(What you have to do)
Could you set down exactly the lines of the data below, starting at the one that holds "yA sutitxruvudanunx bicucx." and ending at the one that holds "(\AmA) aMtimavAgi, baMdu", both included, and only those?

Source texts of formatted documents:
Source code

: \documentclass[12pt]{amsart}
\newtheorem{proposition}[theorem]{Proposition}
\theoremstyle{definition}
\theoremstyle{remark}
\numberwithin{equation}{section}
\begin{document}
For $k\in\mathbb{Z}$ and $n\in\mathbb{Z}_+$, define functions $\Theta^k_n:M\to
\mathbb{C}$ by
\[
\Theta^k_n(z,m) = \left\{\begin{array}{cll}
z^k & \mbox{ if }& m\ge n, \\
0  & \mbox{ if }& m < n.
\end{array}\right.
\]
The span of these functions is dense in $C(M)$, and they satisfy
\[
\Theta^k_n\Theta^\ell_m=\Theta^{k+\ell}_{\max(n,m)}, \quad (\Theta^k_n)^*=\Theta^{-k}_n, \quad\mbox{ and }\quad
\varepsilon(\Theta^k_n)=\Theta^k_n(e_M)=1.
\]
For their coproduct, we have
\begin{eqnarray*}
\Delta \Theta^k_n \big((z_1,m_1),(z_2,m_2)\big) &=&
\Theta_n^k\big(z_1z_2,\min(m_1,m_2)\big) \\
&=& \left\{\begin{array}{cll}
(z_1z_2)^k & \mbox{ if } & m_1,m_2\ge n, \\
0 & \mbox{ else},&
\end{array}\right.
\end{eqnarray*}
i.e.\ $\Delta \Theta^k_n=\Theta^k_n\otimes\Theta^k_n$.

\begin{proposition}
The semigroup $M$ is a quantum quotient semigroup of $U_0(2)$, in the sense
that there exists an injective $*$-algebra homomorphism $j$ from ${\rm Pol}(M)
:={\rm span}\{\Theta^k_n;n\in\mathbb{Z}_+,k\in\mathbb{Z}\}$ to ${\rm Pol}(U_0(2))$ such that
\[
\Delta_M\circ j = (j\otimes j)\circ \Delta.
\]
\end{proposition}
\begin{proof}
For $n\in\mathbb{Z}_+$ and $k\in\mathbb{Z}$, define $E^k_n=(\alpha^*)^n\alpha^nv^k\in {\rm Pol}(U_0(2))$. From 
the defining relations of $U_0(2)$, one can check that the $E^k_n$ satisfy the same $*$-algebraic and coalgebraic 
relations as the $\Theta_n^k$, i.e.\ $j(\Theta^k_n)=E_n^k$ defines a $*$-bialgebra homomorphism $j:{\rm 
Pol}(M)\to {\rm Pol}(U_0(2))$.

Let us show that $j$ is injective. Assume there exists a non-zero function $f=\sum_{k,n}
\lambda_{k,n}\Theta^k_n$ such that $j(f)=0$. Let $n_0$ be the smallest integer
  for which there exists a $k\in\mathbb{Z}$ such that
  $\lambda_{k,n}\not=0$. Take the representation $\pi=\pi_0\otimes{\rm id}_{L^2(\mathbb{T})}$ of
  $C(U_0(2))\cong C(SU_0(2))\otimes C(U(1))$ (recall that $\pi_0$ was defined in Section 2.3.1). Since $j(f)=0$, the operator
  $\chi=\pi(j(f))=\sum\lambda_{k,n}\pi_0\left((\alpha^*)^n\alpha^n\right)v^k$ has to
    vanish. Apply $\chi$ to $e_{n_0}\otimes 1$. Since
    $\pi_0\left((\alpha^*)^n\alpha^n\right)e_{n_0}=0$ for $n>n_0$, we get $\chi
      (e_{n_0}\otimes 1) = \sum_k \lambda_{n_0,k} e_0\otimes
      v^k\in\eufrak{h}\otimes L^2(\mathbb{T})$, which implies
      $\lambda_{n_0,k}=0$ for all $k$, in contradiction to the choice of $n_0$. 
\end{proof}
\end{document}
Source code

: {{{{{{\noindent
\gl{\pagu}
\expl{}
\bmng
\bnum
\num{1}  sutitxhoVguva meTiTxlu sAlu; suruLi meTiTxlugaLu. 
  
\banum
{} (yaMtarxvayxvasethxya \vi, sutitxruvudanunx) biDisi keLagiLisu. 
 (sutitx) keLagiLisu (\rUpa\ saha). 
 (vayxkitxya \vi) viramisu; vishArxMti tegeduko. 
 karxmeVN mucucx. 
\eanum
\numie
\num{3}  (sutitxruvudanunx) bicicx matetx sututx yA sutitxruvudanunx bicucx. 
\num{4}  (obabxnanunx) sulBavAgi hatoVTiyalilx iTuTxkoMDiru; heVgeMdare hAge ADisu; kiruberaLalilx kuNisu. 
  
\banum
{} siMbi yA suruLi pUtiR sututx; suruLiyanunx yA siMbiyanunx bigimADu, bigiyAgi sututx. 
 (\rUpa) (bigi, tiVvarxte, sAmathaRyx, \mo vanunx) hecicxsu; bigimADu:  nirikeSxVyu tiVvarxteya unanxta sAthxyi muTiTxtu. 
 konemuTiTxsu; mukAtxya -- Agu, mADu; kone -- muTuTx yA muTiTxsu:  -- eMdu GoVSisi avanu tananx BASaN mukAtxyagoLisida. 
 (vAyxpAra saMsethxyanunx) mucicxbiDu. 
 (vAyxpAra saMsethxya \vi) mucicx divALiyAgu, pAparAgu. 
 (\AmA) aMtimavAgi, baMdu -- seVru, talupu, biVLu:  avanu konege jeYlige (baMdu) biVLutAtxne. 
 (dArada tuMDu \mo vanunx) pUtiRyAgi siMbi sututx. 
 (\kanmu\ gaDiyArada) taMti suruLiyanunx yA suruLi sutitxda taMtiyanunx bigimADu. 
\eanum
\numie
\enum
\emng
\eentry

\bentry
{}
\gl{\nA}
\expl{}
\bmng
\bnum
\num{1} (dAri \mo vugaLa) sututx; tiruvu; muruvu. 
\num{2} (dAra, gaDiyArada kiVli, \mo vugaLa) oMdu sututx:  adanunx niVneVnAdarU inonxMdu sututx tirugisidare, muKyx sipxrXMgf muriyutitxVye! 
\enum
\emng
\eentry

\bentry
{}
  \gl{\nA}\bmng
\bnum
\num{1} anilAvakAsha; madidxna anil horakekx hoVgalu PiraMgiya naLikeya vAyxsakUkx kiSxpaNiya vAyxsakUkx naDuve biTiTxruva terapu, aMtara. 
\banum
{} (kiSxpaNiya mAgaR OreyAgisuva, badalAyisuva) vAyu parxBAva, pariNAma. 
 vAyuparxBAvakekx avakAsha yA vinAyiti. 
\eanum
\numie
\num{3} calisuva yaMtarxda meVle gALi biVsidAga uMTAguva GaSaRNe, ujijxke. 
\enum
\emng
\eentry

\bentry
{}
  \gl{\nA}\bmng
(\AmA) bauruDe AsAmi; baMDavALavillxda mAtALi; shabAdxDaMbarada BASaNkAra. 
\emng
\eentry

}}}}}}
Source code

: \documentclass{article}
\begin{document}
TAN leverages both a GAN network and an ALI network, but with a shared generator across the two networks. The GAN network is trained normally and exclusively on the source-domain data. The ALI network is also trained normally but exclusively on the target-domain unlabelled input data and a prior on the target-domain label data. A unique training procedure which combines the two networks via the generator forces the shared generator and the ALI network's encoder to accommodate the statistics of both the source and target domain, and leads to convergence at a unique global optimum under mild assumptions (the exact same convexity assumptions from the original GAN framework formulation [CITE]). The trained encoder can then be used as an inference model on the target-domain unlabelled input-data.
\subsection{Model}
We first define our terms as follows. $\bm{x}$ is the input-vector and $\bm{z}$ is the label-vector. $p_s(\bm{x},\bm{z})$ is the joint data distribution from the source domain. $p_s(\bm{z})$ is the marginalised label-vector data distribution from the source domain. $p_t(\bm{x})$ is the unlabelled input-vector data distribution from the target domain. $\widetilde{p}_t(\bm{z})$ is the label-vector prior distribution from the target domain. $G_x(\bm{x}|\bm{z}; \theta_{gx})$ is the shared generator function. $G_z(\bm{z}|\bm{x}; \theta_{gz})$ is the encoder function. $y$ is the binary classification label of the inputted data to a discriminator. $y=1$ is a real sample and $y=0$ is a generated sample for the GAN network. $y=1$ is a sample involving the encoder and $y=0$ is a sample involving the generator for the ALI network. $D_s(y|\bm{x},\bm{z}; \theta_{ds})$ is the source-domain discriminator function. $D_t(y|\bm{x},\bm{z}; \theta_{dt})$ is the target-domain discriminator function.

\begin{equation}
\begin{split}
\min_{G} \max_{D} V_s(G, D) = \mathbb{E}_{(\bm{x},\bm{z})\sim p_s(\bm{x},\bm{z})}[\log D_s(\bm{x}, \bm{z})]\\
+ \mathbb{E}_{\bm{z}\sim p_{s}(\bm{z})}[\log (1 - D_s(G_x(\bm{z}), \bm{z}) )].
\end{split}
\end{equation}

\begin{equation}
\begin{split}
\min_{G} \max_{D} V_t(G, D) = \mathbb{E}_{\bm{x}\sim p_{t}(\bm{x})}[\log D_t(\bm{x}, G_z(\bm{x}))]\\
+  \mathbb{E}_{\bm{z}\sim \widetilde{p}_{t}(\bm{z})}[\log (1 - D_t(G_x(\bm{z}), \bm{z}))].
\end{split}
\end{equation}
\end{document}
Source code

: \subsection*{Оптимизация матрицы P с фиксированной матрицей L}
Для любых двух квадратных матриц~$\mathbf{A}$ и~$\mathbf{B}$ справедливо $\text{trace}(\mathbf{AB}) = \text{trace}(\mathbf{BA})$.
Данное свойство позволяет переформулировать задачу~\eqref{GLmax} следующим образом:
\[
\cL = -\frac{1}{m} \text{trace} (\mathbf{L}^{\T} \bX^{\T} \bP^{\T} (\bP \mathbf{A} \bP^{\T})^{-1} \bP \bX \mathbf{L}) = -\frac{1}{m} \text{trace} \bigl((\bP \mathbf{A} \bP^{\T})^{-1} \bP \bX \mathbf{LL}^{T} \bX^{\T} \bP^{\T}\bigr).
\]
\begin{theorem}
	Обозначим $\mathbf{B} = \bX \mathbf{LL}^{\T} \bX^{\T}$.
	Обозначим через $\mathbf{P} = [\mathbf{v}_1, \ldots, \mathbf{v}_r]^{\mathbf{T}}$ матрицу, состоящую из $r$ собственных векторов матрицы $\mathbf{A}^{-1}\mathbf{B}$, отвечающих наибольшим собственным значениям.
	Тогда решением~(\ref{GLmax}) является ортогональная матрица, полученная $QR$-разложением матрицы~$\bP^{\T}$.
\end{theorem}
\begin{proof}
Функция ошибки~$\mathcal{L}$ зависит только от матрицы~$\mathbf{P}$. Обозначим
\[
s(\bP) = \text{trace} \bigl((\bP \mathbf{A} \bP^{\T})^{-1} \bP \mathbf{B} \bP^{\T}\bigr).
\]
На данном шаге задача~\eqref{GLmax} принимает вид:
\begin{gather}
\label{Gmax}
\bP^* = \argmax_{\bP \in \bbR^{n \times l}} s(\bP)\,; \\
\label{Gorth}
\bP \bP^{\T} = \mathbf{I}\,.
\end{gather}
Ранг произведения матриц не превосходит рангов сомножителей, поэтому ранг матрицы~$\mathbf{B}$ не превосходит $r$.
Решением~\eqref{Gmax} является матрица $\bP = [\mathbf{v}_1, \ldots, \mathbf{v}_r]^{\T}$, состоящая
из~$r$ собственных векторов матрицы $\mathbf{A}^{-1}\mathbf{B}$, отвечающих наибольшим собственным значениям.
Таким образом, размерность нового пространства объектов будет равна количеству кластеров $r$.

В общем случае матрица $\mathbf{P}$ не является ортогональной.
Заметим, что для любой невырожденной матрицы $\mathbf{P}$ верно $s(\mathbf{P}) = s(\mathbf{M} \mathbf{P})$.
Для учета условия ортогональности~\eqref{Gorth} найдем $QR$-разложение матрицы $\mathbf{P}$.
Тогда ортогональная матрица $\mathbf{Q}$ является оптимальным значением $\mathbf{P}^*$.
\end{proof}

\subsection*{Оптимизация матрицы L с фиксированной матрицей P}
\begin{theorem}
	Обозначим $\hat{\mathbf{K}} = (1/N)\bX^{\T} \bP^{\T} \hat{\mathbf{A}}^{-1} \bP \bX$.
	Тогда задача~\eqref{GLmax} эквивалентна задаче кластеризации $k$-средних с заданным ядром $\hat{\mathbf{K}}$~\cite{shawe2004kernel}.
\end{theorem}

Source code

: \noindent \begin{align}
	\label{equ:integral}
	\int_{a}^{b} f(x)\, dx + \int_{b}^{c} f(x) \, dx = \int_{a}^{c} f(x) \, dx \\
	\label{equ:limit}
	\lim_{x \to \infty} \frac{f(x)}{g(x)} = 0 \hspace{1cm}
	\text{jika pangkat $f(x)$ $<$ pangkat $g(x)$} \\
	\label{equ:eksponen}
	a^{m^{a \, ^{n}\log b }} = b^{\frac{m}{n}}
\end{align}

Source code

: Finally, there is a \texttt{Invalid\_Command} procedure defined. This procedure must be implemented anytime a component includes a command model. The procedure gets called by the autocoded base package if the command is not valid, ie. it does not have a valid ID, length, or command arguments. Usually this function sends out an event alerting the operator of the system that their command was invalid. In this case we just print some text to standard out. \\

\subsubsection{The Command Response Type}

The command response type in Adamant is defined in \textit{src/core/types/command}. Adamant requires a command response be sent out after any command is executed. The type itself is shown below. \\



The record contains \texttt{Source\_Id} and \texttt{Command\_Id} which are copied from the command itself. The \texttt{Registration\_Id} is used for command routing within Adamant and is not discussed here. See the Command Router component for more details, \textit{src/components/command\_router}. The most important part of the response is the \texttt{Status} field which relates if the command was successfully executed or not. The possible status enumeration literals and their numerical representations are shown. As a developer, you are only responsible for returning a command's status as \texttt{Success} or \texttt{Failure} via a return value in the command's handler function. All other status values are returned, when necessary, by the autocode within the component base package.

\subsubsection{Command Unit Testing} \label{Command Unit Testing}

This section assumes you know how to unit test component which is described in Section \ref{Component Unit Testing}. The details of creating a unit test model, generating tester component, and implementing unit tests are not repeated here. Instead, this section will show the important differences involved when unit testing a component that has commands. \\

(Response for this exercise)
\num{3}  (sutitxruvudanunx) bicicx matetx sututx yA sutitxruvudanunx bicucx. 
\num{4}  (obabxnanunx) sulBavAgi hatoVTiyalilx iTuTxkoMDiru; heVgeMdare hAge ADisu; kiruberaLalilx kuNisu. 
  
\banum
{} siMbi yA suruLi pUtiR sututx; suruLiyanunx yA siMbiyanunx bigimADu, bigiyAgi sututx. 
 (\rUpa) (bigi, tiVvarxte, sAmathaRyx, \mo vanunx) hecicxsu; bigimADu:  nirikeSxVyu tiVvarxteya unanxta sAthxyi muTiTxtu. 
 konemuTiTxsu; mukAtxya -- Agu, mADu; kone -- muTuTx yA muTiTxsu:  -- eMdu GoVSisi avanu tananx BASaN mukAtxyagoLisida. 
 (vAyxpAra saMsethxyanunx) mucicxbiDu. 
 (vAyxpAra saMsethxya \vi) mucicx divALiyAgu, pAparAgu. 
 (\AmA) aMtimavAgi, baMdu -- seVru, talupu, biVLu:  avanu konege jeYlige (baMdu) biVLutAtxne. 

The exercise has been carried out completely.